What you are asked to do:
Check each line of the entries for "products" and report the ones that have it.

Provided information:

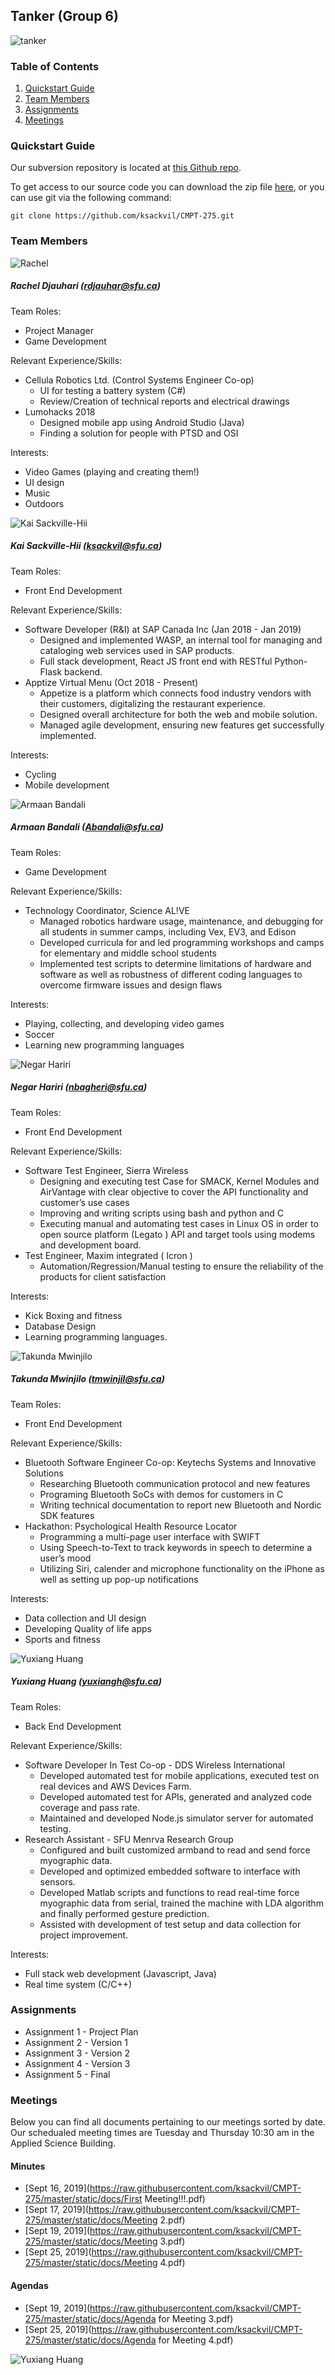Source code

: ## Tanker (Group 6)
![tanker](https://raw.githubusercontent.com/ksackvil/CMPT-275/master/static/images/Tanker.png)

### Table of Contents  

1. [Quickstart Guide](#quickstart-guide)
2. [Team Members](#team-members)
3. [Assignments](#assignments)
4. [Meetings](#meetings)  
  
### Quickstart Guide

Our subversion repository is located at [this Github repo](https://github.com/ksackvil/CMPT-275).

To get access to our source code you can download the zip file [here](https://github.com/ksackvil/CMPT-275), or you can use git via the following command:

```
git clone https://github.com/ksackvil/CMPT-275.git
```

### Team Members

![Rachel](https://raw.githubusercontent.com/ksackvil/CMPT-275/master/static/images/Rachel.jpg)

##### Rachel Djauhari (rdjauhar@sfu.ca)

Team Roles:
  * Project Manager
  * Game Development

Relevant Experience/Skills:
  * Cellula Robotics Ltd. (Control Systems Engineer Co-op)
    * UI for testing a battery system (C#)
    * Review/Creation of technical reports and electrical drawings
  * Lumohacks 2018
    * Designed mobile app using Android Studio (Java) 
    * Finding a solution for people with PTSD and OSI

Interests:
  * Video Games (playing and creating them!)
  * UI design
  * Music
  * Outdoors

![Kai Sackville-Hii](https://raw.githubusercontent.com/ksackvil/CMPT-275/master/static/images/Kai.JPG)

##### Kai Sackville-Hii (ksackvil@sfu.ca)

Team Roles:
  * Front End Development

Relevant Experience/Skills:
  * Software Developer (R&I) at SAP Canada Inc (Jan 2018 - Jan 2019)
    * Designed and implemented WASP, an internal tool for managing and cataloging web services used in SAP products.
    * Full stack development, React JS front end with RESTful Python-Flask backend. 
  * Apptize Virtual Menu (Oct 2018 - Present)
    * Appetize is a platform which connects food industry vendors with their customers, digitalizing the restaurant experience.
    * Designed overall architecture for both the web and mobile solution. 
    * Managed agile development, ensuring new features get successfully implemented.
    
Interests:
  * Cycling
  * Mobile development

![Armaan Bandali](https://raw.githubusercontent.com/ksackvil/CMPT-275/master/static/images/Armaan.png)

##### Armaan Bandali (Abandali@sfu.ca)

Team Roles:
  * Game Development

Relevant Experience/Skills:
  * Technology Coordinator, Science AL!VE
    * Managed robotics hardware usage, maintenance, and debugging for all students in summer camps, including Vex, EV3, and Edison
    * Developed curricula for and led programming workshops and camps for elementary and middle school students
    * Implemented test scripts to determine limitations of hardware and software as well as robustness of different coding languages to overcome firmware issues and design flaws
    
Interests:
  * Playing, collecting, and developing video games
  * Soccer
  * Learning new programming languages

![Negar Hariri](https://raw.githubusercontent.com/ksackvil/CMPT-275/master/static/images/Negar.jpg)

##### Negar Hariri (nbagheri@sfu.ca)

Team Roles:
  * Front End Development

Relevant Experience/Skills:
  * Software Test Engineer, Sierra Wireless 
     * Designing and executing test Case for SMACK, Kernel Modules and AirVantage with clear objective to cover the API                functionality and customer’s use cases
     * Improving and writing scripts using bash and python and C
     * Executing manual and automating test cases in Linux OS in order to open source platform (Legato ) API and target tools
       using modems and development board.
  * Test Engineer, Maxim integrated ( Icron )
    *  Automation/Regression/Manual testing to ensure the reliability of the products for client satisfaction

Interests:
  * Kick Boxing and fitness
  * Database Design 				
  * Learning programming languages.

![Takunda Mwinjilo](https://raw.githubusercontent.com/ksackvil/CMPT-275/master/static/images/Takunda.jpg)

##### Takunda Mwinjilo (tmwinjil@sfu.ca)

Team Roles:
  * Front End Development

Relevant Experience/Skills:
  * Bluetooth Software Engineer Co-op: Keytechs Systems and Innovative Solutions
    * Researching Bluetooth communication protocol and new features
    * Programing Bluetooth SoCs with demos for customers in C
    * Writing technical documentation to report new Bluetooth and Nordic SDK features
  * Hackathon: Psychological Health Resource Locator
    * Programming a multi-page user interface with SWIFT 
    * Using Speech-to-Text to track keywords in speech to determine a user’s mood
    * Utilizing Siri, calender and microphone functionality on the iPhone as well as setting up pop-up notifications

Interests:
  * Data collection and UI design
  * Developing Quality of life apps
  * Sports and fitness

![Yuxiang Huang](https://raw.githubusercontent.com/ksackvil/CMPT-275/master/static/images/YuxiangHuang.png)

##### Yuxiang Huang (yuxiangh@sfu.ca)

Team Roles:
  * Back End Development

Relevant Experience/Skills: 

  * Software Developer In Test Co-op - DDS Wireless International
    * Developed automated test for mobile applications, executed test on real devices and AWS Devices Farm.
    * Developed automated test for APIs, generated and analyzed code coverage and pass rate.
    * Maintained and developed Node.js simulator server for automated testing. 
  * Research Assistant - SFU Menrva Research Group
    * Configured and built customized armband to read and send force myographic data.
    * Developed and optimized embedded software to interface with sensors.
    * Developed Matlab scripts and functions to read real-time force myographic data from serial, trained the machine with LDA       algorithm and finally performed gesture prediction.
    * Assisted with development of test setup and data collection for project improvement.
  
Interests:
  * Full stack web development (Javascript, Java)
  * Real time system (C/C++)

### Assignments

- Assignment 1 - Project Plan
- Assignment 2 - Version 1
- Assignment 3 - Version 2
- Assignment 4 - Version 3
- Assignment 5 - Final

### Meetings

Below you can find all documents pertaining to our meetings sorted by date. Our schedualed meeting times are Tuesday and Thursday 10:30 am in the Applied Science Building.

#### Minutes

- [Sept 16, 2019](https://raw.githubusercontent.com/ksackvil/CMPT-275/master/static/docs/First Meeting!!!.pdf)
- [Sept 17, 2019](https://raw.githubusercontent.com/ksackvil/CMPT-275/master/static/docs/Meeting 2.pdf)
- [Sept 19, 2019](https://raw.githubusercontent.com/ksackvil/CMPT-275/master/static/docs/Meeting 3.pdf)
- [Sept 25, 2019](https://raw.githubusercontent.com/ksackvil/CMPT-275/master/static/docs/Meeting 4.pdf)

#### Agendas

- [Sept 19, 2019](https://raw.githubusercontent.com/ksackvil/CMPT-275/master/static/docs/Agenda for Meeting 3.pdf)
- [Sept 25, 2019](https://raw.githubusercontent.com/ksackvil/CMPT-275/master/static/docs/Agenda for Meeting 4.pdf)

![Yuxiang Huang](https://raw.githubusercontent.com/ksackvil/CMPT-275/master/static/images/test.PNG)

Written answer:
    * Designed and implemented WASP, an internal tool for managing and cataloging web services used in SAP products.
    *  Automation/Regression/Manual testing to ensure the reliability of the products for client satisfaction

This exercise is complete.